Em sua origem, o ícone, teve que se deparar com um cenário histórico complexo, dentro do qual conviviam mentalidades e culturas diferentes. A formação do universo simbólico cristão sofreu a influência do Judaísmo, do helenismo, do Império romano e do paganismo. É preciso percorrer os traços característicos essenciais dessas influências para podermos entender melhor o desenvolvimento teológico do ícone na história da Igreja.  Pe. Saverio Licari



[1]Cf. LELOUP, Jean-Yves. O ícone uma escola do olhar. São Paulo: Unesp, 2005. p. 26.

GÊNESE E FORMAÇÃO DA IMAGEM CRISTÃ (3)


A imagem era uma modalidade de expressão tipicamente humana, uma forma de comunicação simbólica que, antes da escrita e da linguagem, diferenciava o ser humano dos outros seres vivos. Nesse sentido, talvez, o homem deveria ser definido mais exatamente como animal symbolicum, em vez de animal rationale.

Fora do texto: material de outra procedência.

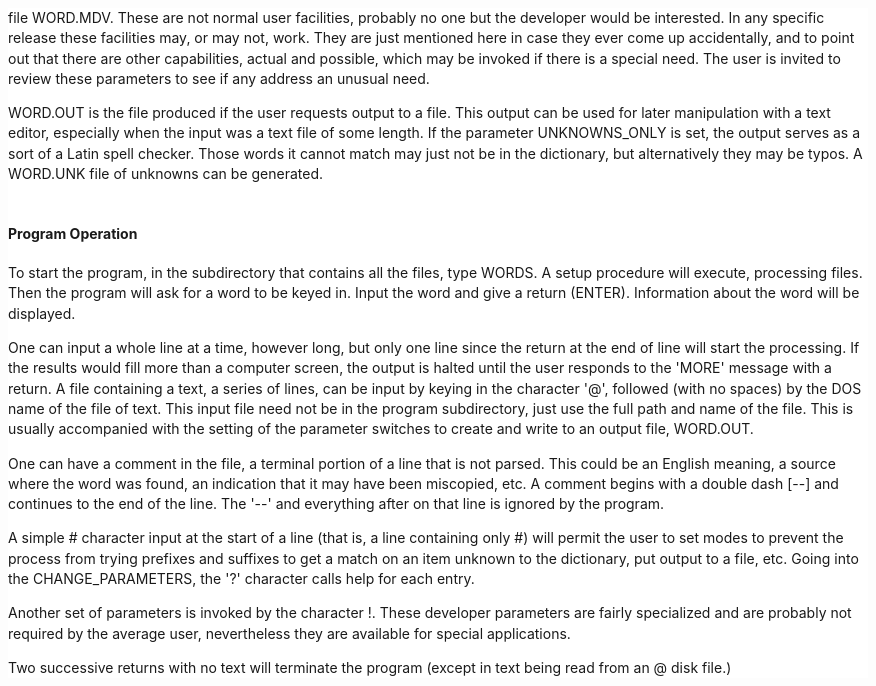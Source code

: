 file WORD.MDV.  These are not normal user facilities, probably no one but
the developer would be interested.  In any specific release these
facilities may, or may not, work.  They are just mentioned here in case
they ever come up accidentally, and to point out that there are other
capabilities, actual and possible, which may be invoked if there is a
special need.  The user is invited to review these parameters to see
if any address an unusual need.
<P>
WORD.OUT is the file produced if the user requests
output to a file.  This output can be used for later manipulation with a
text editor, especially when the input was a text file of some length.  If
the parameter UNKNOWNS_ONLY is set, the output serves as a sort of a Latin
spell checker.  Those words it cannot match may just not be in the
dictionary, but alternatively they may be typos.  A WORD.UNK file of
unknowns can be generated.
<BR>
<BR>
<A NAME="Program Operation">
<H4>Program Operation</H4></A>

<P>
To start the program, in the subdirectory that contains all the files,
type WORDS.  A setup procedure will execute, processing files.  Then the
program will ask for a word to be keyed in.  Input the word and give a
return (ENTER).  Information about the word will be displayed.
<P>
One can input a whole line at a time, however long,
but only one line since the return
at the end of line will start the processing.  If the results would fill
more than a computer screen, the output is halted until the user responds
to the 'MORE' message with a return.  A file containing a text, a series
of lines, can be input by keying in the character '@', followed (with no
spaces) by the DOS name of the file of text.  This input file need not be
in the program subdirectory, just use the full path and name of the
file.  This is usually accompanied with the setting of the parameter
switches to create and write to an output file, WORD.OUT.
<P>
One can have a comment in the file, a terminal portion of a line that is
not parsed.  This could be an English meaning, a source where the word was
found, an indication that it may have been miscopied, etc.  A comment
begins with a double dash [--] and continues to the end of the line.  The
'--' and everything after on that line is ignored by the program.
<P>
A simple # character input at the start of a line (that is, a line
containing only #) will permit the user to set modes to prevent the
process from trying prefixes and suffixes to get a match on an item
unknown to the dictionary, put output to a file, etc.  Going into the
CHANGE_PARAMETERS, the '?' character calls help for each entry.
<P>
Another set of parameters is invoked by the character !.  These developer parameters
are fairly specialized and are probably not required by the average user,
nevertheless they are available for special applications.
<P>
Two successive returns with no text will terminate the program (except in
text being read from an @ disk file.)
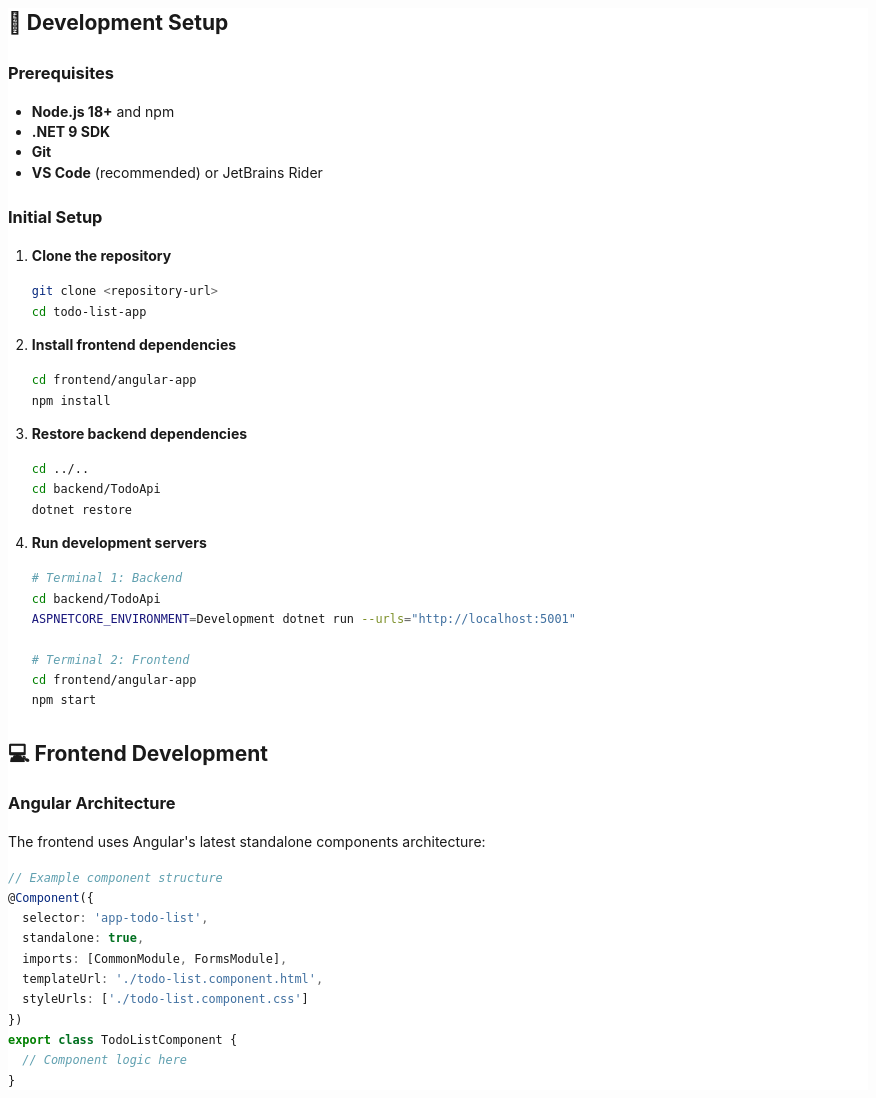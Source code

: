 ## 🚀 Development Setup

### Prerequisites
- **Node.js 18+** and npm
- **.NET 9 SDK**
- **Git**
- **VS Code** (recommended) or JetBrains Rider

### Initial Setup

1. **Clone the repository**
   ```bash
   git clone <repository-url>
   cd todo-list-app
   ```

2. **Install frontend dependencies**
   ```bash
   cd frontend/angular-app
   npm install
   ```

3. **Restore backend dependencies**
   ```bash
   cd ../..
   cd backend/TodoApi
   dotnet restore
   ```

4. **Run development servers**
   ```bash
   # Terminal 1: Backend
   cd backend/TodoApi
   ASPNETCORE_ENVIRONMENT=Development dotnet run --urls="http://localhost:5001"
   
   # Terminal 2: Frontend
   cd frontend/angular-app
   npm start
   ```

## 💻 Frontend Development

### Angular Architecture

The frontend uses Angular's latest standalone components architecture:

```typescript
// Example component structure
@Component({
  selector: 'app-todo-list',
  standalone: true,
  imports: [CommonModule, FormsModule],
  templateUrl: './todo-list.component.html',
  styleUrls: ['./todo-list.component.css']
})
export class TodoListComponent {
  // Component logic here
}
```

Essa definição, segundo Ernst Cassirer, um dos filósofos responsáveis pela recuperação da relevância filosófica da noção de símbolo do século XX, responde melhor a uma visão mais abrangente do fenômeno humano por abarcar o mito, a religião, a arte, a linguagem, a história e a ciência.[1]

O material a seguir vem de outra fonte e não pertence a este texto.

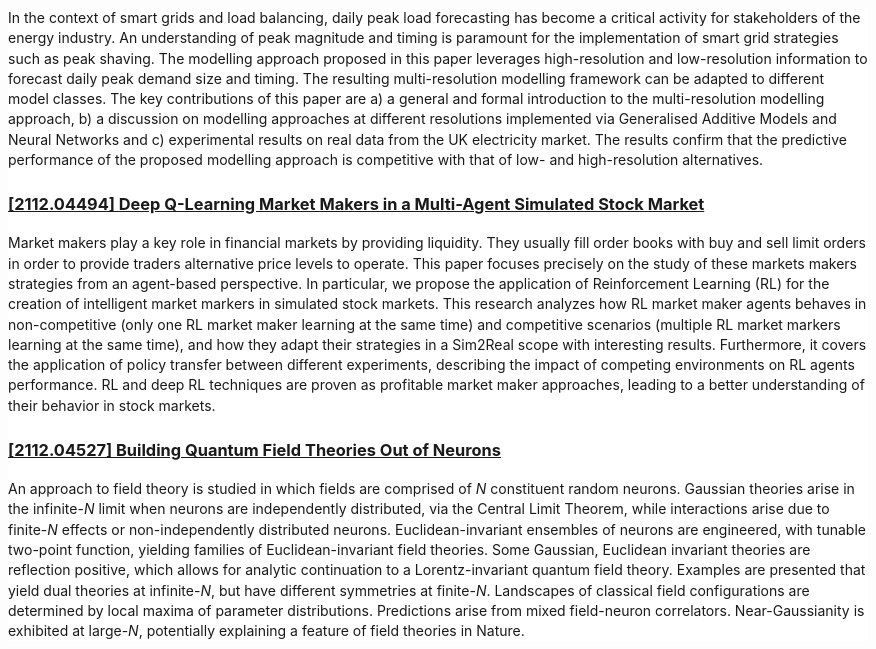 
  In the context of smart grids and load balancing, daily peak load forecasting
has become a critical activity for stakeholders of the energy industry. An
understanding of peak magnitude and timing is paramount for the implementation
of smart grid strategies such as peak shaving. The modelling approach proposed
in this paper leverages high-resolution and low-resolution information to
forecast daily peak demand size and timing. The resulting multi-resolution
modelling framework can be adapted to different model classes. The key
contributions of this paper are a) a general and formal introduction to the
multi-resolution modelling approach, b) a discussion on modelling approaches at
different resolutions implemented via Generalised Additive Models and Neural
Networks and c) experimental results on real data from the UK electricity
market. The results confirm that the predictive performance of the proposed
modelling approach is competitive with that of low- and high-resolution
alternatives.

    

### [[2112.04494] Deep Q-Learning Market Makers in a Multi-Agent Simulated Stock Market](http://arxiv.org/abs/2112.04494)


  Market makers play a key role in financial markets by providing liquidity.
They usually fill order books with buy and sell limit orders in order to
provide traders alternative price levels to operate. This paper focuses
precisely on the study of these markets makers strategies from an agent-based
perspective. In particular, we propose the application of Reinforcement
Learning (RL) for the creation of intelligent market markers in simulated stock
markets. This research analyzes how RL market maker agents behaves in
non-competitive (only one RL market maker learning at the same time) and
competitive scenarios (multiple RL market markers learning at the same time),
and how they adapt their strategies in a Sim2Real scope with interesting
results. Furthermore, it covers the application of policy transfer between
different experiments, describing the impact of competing environments on RL
agents performance. RL and deep RL techniques are proven as profitable market
maker approaches, leading to a better understanding of their behavior in stock
markets.

    

### [[2112.04527] Building Quantum Field Theories Out of Neurons](http://arxiv.org/abs/2112.04527)


  An approach to field theory is studied in which fields are comprised of $N$
constituent random neurons. Gaussian theories arise in the infinite-$N$ limit
when neurons are independently distributed, via the Central Limit Theorem,
while interactions arise due to finite-$N$ effects or non-independently
distributed neurons. Euclidean-invariant ensembles of neurons are engineered,
with tunable two-point function, yielding families of Euclidean-invariant field
theories. Some Gaussian, Euclidean invariant theories are reflection positive,
which allows for analytic continuation to a Lorentz-invariant quantum field
theory. Examples are presented that yield dual theories at infinite-$N$, but
have different symmetries at finite-$N$. Landscapes of classical field
configurations are determined by local maxima of parameter distributions.
Predictions arise from mixed field-neuron correlators. Near-Gaussianity is
exhibited at large-$N$, potentially explaining a feature of field theories in
Nature.
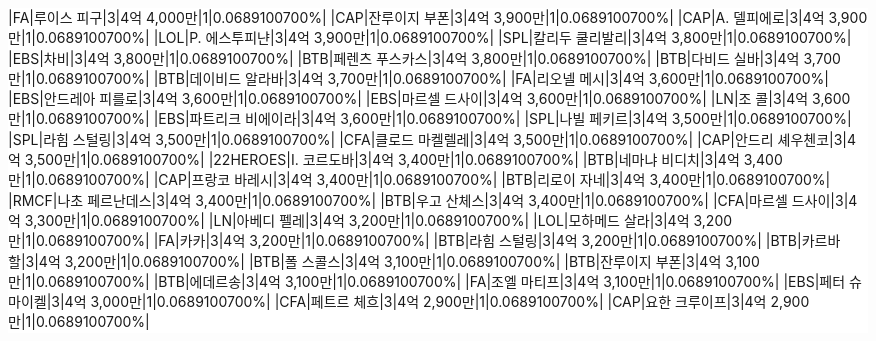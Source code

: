 |FA|루이스 피구|3|4억 4,000만|1|0.0689100700%|
|CAP|잔루이지 부폰|3|4억 3,900만|1|0.0689100700%|
|CAP|A. 델피에로|3|4억 3,900만|1|0.0689100700%|
|LOL|P. 에스투피냔|3|4억 3,900만|1|0.0689100700%|
|SPL|칼리두 쿨리발리|3|4억 3,800만|1|0.0689100700%|
|EBS|차비|3|4억 3,800만|1|0.0689100700%|
|BTB|페렌츠 푸스카스|3|4억 3,800만|1|0.0689100700%|
|BTB|다비드 실바|3|4억 3,700만|1|0.0689100700%|
|BTB|데이비드 알라바|3|4억 3,700만|1|0.0689100700%|
|FA|리오넬 메시|3|4억 3,600만|1|0.0689100700%|
|EBS|안드레아 피를로|3|4억 3,600만|1|0.0689100700%|
|EBS|마르셀 드사이|3|4억 3,600만|1|0.0689100700%|
|LN|조 콜|3|4억 3,600만|1|0.0689100700%|
|EBS|파트리크 비에이라|3|4억 3,600만|1|0.0689100700%|
|SPL|나빌 페키르|3|4억 3,500만|1|0.0689100700%|
|SPL|라힘 스털링|3|4억 3,500만|1|0.0689100700%|
|CFA|클로드 마켈렐레|3|4억 3,500만|1|0.0689100700%|
|CAP|안드리 셰우첸코|3|4억 3,500만|1|0.0689100700%|
|22HEROES|I. 코르도바|3|4억 3,400만|1|0.0689100700%|
|BTB|네마냐 비디치|3|4억 3,400만|1|0.0689100700%|
|CAP|프랑코 바레시|3|4억 3,400만|1|0.0689100700%|
|BTB|리로이 자네|3|4억 3,400만|1|0.0689100700%|
|RMCF|나초 페르난데스|3|4억 3,400만|1|0.0689100700%|
|BTB|우고 산체스|3|4억 3,400만|1|0.0689100700%|
|CFA|마르셀 드사이|3|4억 3,300만|1|0.0689100700%|
|LN|아베디 펠레|3|4억 3,200만|1|0.0689100700%|
|LOL|모하메드 살라|3|4억 3,200만|1|0.0689100700%|
|FA|카카|3|4억 3,200만|1|0.0689100700%|
|BTB|라힘 스털링|3|4억 3,200만|1|0.0689100700%|
|BTB|카르바할|3|4억 3,200만|1|0.0689100700%|
|BTB|폴 스콜스|3|4억 3,100만|1|0.0689100700%|
|BTB|잔루이지 부폰|3|4억 3,100만|1|0.0689100700%|
|BTB|에데르송|3|4억 3,100만|1|0.0689100700%|
|FA|조엘 마티프|3|4억 3,100만|1|0.0689100700%|
|EBS|페터 슈마이켈|3|4억 3,000만|1|0.0689100700%|
|CFA|페트르 체흐|3|4억 2,900만|1|0.0689100700%|
|CAP|요한 크루이프|3|4억 2,900만|1|0.0689100700%|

Toda a manifestação simbólica e/ou cultural, enquanto construção tipicamente humana supõe uma força espiritual peculiar que a faça aparecer. Tal força, se pensamos dentro de uma prioridade ontológica e mesmo histórico-evolutiva, é a imaginação”.[2] A imaginação humana revela a experiência religiosa primordial através de imagens e símbolos ancestrais, rudimentares e antropomórficas. As imagens representavam, como num sonho, o universo inconsciente e transcendental do ser humano e o punham em contato com o mundo desconhecido.     

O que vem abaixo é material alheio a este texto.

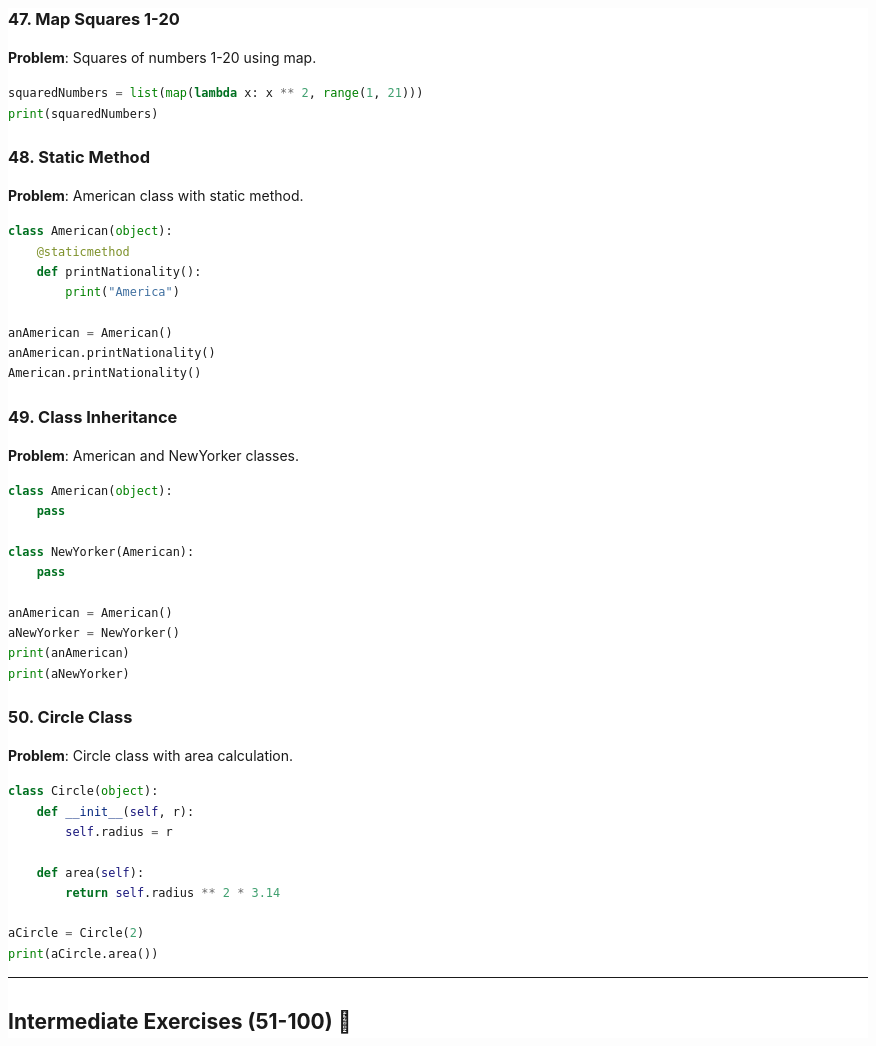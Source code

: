 ### 47. Map Squares 1-20
**Problem**: Squares of numbers 1-20 using map.
```python
squaredNumbers = list(map(lambda x: x ** 2, range(1, 21)))
print(squaredNumbers)
```

### 48. Static Method
**Problem**: American class with static method.
```python
class American(object):
    @staticmethod
    def printNationality():
        print("America")

anAmerican = American()
anAmerican.printNationality()
American.printNationality()
```

### 49. Class Inheritance
**Problem**: American and NewYorker classes.
```python
class American(object):
    pass

class NewYorker(American):
    pass

anAmerican = American()
aNewYorker = NewYorker()
print(anAmerican)
print(aNewYorker)
```

### 50. Circle Class
**Problem**: Circle class with area calculation.
```python
class Circle(object):
    def __init__(self, r):
        self.radius = r
    
    def area(self):
        return self.radius ** 2 * 3.14

aCircle = Circle(2)
print(aCircle.area())
```

---

## Intermediate Exercises (51-100) 🔸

A formação do universo imagético religioso cristão está ligada, também, à visão religiosa do Egito. Os egípcios colocavam no rosto do defunto, depois do processo de mumificação, uma máscara mortuária que reproduzia o semblante do defunto. Esta técnica foi se aperfeiçoando, ao ponto, que, já antes do cristianismo, existiam verdadeiros ateliês de retratos funerários. O retrato do defunto, colocado em cima do rosto mumificado, tinha a função de mediar o mundo dos mortos e o mundo dos vivos. A imaginação, concretizada numa imagem ou num símbolo, facilitava este trânsito. No século XX Padre Pavel Florenskij, teólogo, matemático e teórico da arte, define o ícone como “A janela sobre o mistério” e os Padres da Igreja oriental, defensores das imagens (ícones), o definem como “Janela aberta para o invisível”. Os retratos de Fayoum (região do Cairo atual) são um testemunho vivo desta arte primitiva. Essas pinturas funerárias egípcias que inspiraram a iconografia cristã das origens, constituem um corpus orgânico de pinturas antigas (mais de 750 retratos) que chegaram até nós, datáveis entre o I e o IV século d.C. As primeiras imagens de Cristo foram feitas em encáustica (pintura confeccionada com cera de abelha) sobre madeira, da mesma forma que os retratos funerários egípcios. A arte sagrada dos ícones decorre desse histórico primordial.
       A imagem cristã é um evento extraordinário e específico profundamente radicado nas culturas em que a Igreja das origens se estabeleceu e viveu e, ao mesmo tempo, é um fato totalmente novo, imprevisto e revolucionário no que diz respeito às culturas estabelecidas e à própria fé dos primeiros seguidores de Jesus de Nazareth. Pe. Saverio Licari 


[1]Cf. CASSIRER, E. Ensaio sobre o homem. Introdução a uma filosofia da cultura humana. São Paulo:   Martins Fontes, 1994. In: BARRETO, M, A. Imaginação simbólica Reflexões introdutórias. Coleção FAJE. São Paulo: Loyola, 2008. p. 13.  
[2]BARRETO, M, A. Imaginação simbólica. Reflexões introdutórias, Coleção FAJE. São Paulo: Loyola, 2008, p. 14.